5.4.1 Single QPO state

From Table 2 it is evident that all the reported correlations are very strong when only individual flaring episode is considered (namely flare 5B; since flare 5A has only three data points its statistical parameters are not obtained, but a visual inspection of Figs 6 and 7 suggests a strong correlated behaviour of the various parameters) for the single QPO state. Since in flare 5B the T_in and R_in are perfectly anticorrelated, the SRC and the D-parameter involving them and any other parameter have the same value with different sign. For the individual flare 5B, the only pair of parameters that give inferior correlation as compared to the combined flaring episodes is T_in and power law flux.
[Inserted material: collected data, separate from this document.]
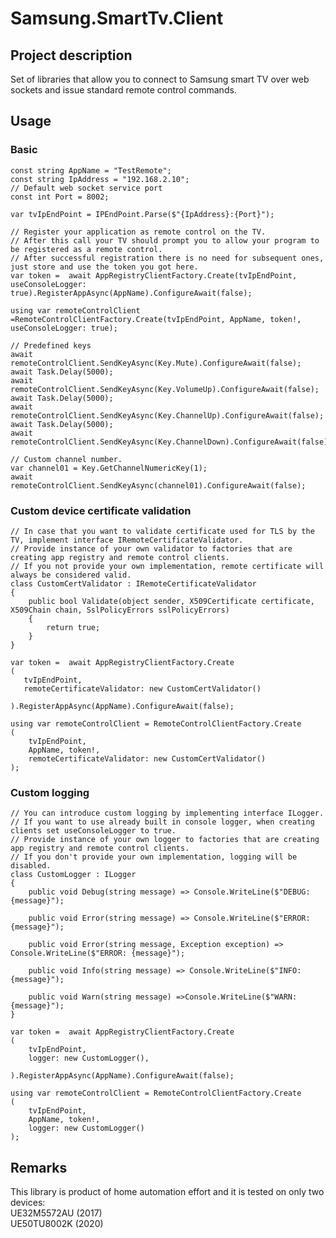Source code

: # Samsung.SmartTv.Client

## Project description
Set of libraries that allow you to connect to Samsung smart TV over web sockets and issue standard remote
control commands.

## Usage

### Basic
    const string AppName = "TestRemote";
    const string IpAddress = "192.168.2.10";
    // Default web socket service port
    const int Port = 8002; 
    
    var tvIpEndPoint = IPEndPoint.Parse($"{IpAddress}:{Port}");

    // Register your application as remote control on the TV.
    // After this call your TV should prompt you to allow your program to be registered as a remote control.
    // After successful registration there is no need for subsequent ones, just store and use the token you got here.
    var token =  await AppRegistryClientFactory.Create(tvIpEndPoint, useConsoleLogger: true).RegisterAppAsync(AppName).ConfigureAwait(false);

    using var remoteControlClient =RemoteControlClientFactory.Create(tvIpEndPoint, AppName, token!, useConsoleLogger: true);

    // Predefined keys
    await remoteControlClient.SendKeyAsync(Key.Mute).ConfigureAwait(false);
    await Task.Delay(5000);
    await remoteControlClient.SendKeyAsync(Key.VolumeUp).ConfigureAwait(false);
    await Task.Delay(5000);
    await remoteControlClient.SendKeyAsync(Key.ChannelUp).ConfigureAwait(false);
    await Task.Delay(5000);
    await remoteControlClient.SendKeyAsync(Key.ChannelDown).ConfigureAwait(false);

    // Custom channel number.
    var channel01 = Key.GetChannelNumericKey(1);
    await remoteControlClient.SendKeyAsync(channel01).ConfigureAwait(false);

### Custom device certificate validation  
    // In case that you want to validate certificate used for TLS by the TV, implement interface IRemoteCertificateValidator.
    // Provide instance of your own validator to factories that are creating app registry and remote control clients.
    // If you not provide your own implementation, remote certificate will always be considered valid.
    class CustomCertValidator : IRemoteCertificateValidator
    {
        public bool Validate(object sender, X509Certificate certificate, X509Chain chain, SslPolicyErrors sslPolicyErrors)
        {
            return true;
        }
    }
    
    var token =  await AppRegistryClientFactory.Create
    (
       tvIpEndPoint,
       remoteCertificateValidator: new CustomCertValidator()

    ).RegisterAppAsync(AppName).ConfigureAwait(false);

    using var remoteControlClient = RemoteControlClientFactory.Create
    (
        tvIpEndPoint, 
        AppName, token!,
        remoteCertificateValidator: new CustomCertValidator()
    );

### Custom logging
    // You can introduce custom logging by implementing interface ILogger.
    // If you want to use already built in console logger, when creating clients set useConsoleLogger to true.
    // Provide instance of your own logger to factories that are creating app registry and remote control clients.
    // If you don't provide your own implementation, logging will be disabled.
    class CustomLogger : ILogger
    {
        public void Debug(string message) => Console.WriteLine($"DEBUG: {message}");
    
        public void Error(string message) => Console.WriteLine($"ERROR: {message}");
    
        public void Error(string message, Exception exception) => Console.WriteLine($"ERROR: {message}");
    
        public void Info(string message) => Console.WriteLine($"INFO: {message}");
    
        public void Warn(string message) =>Console.WriteLine($"WARN: {message}");
    }

    var token =  await AppRegistryClientFactory.Create
    (
        tvIpEndPoint, 
        logger: new CustomLogger(),

    ).RegisterAppAsync(AppName).ConfigureAwait(false);

    using var remoteControlClient = RemoteControlClientFactory.Create
    (
        tvIpEndPoint, 
        AppName, token!,
        logger: new CustomLogger()
    );

## Remarks
This library is product of home automation effort and it is tested on only two devices:  
UE32M5572AU (2017)  
UE50TU8002K (2020)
This is a statistical conundrum that requires more data, which is currently beyond the scope of the paper.

While the anticorrelation of T_in and R_in is obvious from the spectra (Figs 3 and 5), the anticorrelation of the T_in and the diskbb flux (or conversely, the correlation of the R_in and the diskbb flux) is a bit anti-intuitive, as it is expected that with the accretion disc extending further inwards the flux from the thermal disc component will increase in proportion, but just the opposite happens. In contrast, as the disc supposedly extends inwards, the power law flux increases (see values of T_in:power law flux and R_in:power law flux in Table 2, also see Fig. 7). Furthermore, the power law flux has a very strong anticorrelation with Γ, while the diskbb flux is very strongly correlated with Γ. This coincides with the fact that the power law index Γ is very strongly anticorrelated with the inner disc temperature T_in and positively correlated with the inner disc radius R_in, i.e. as the disc extends inwards the power law hardens and its emission increases. Conversely, the diskbb flux increases as the inner disc extends outwards and the power law index, Γ, steepens. Important point to be remembered is that the QPO states exist within a very narrow band of the values of Γ. Hence, in the QPO states, the power law index, Γ, is very sensitive to the accretion disc related properties and behaves in a very counter intuitive manner which is different from the normal behaviour seen in the non-QPO states (Figs 6 and 7 bottom-right and middle-right panels).

The D-parameter suggests that the spectral parameters (viz. T_in, R_in, Γ) are all independent, while the correlation of the power law flux with the power law index, Γ, is most likely caused by the inner disc parameters. This suggest that the extent of the disc is more important a player compared to the presence of the Compton cloud, during the single QPO state. Additionally, some significant change in the physical and/or geometrical state of the disc is being manifested in the inner disc parameters and their correlation with the model component fluxes.

5.4.2 Twin QPO state

During the twin QPO state, the one parameter that is completely different in values from the single QPO state is the inner disc temperature T_in (Fig. 7). In general, the data points in the scatter diagram of parameter values and the model component fluxes are more clustered than being correlated for the twin QPO state (Table 2 and Fig. 7), especially for the relation of flux values with T_in. Also, the clustering in different flaring episodes do not give rise to discernible branches in the scatter plots, nor are the correlation parameters significantly altered if the analysis is done separately for the individual flaring episodes. But, since the clustering of the data points happens in distinct regions, it is quite possible that the QPO states have different physical origins. Yet, the general trend suggests somewhat similar evolution of the disc and the Compton cloud and their emission as to the single QPO state.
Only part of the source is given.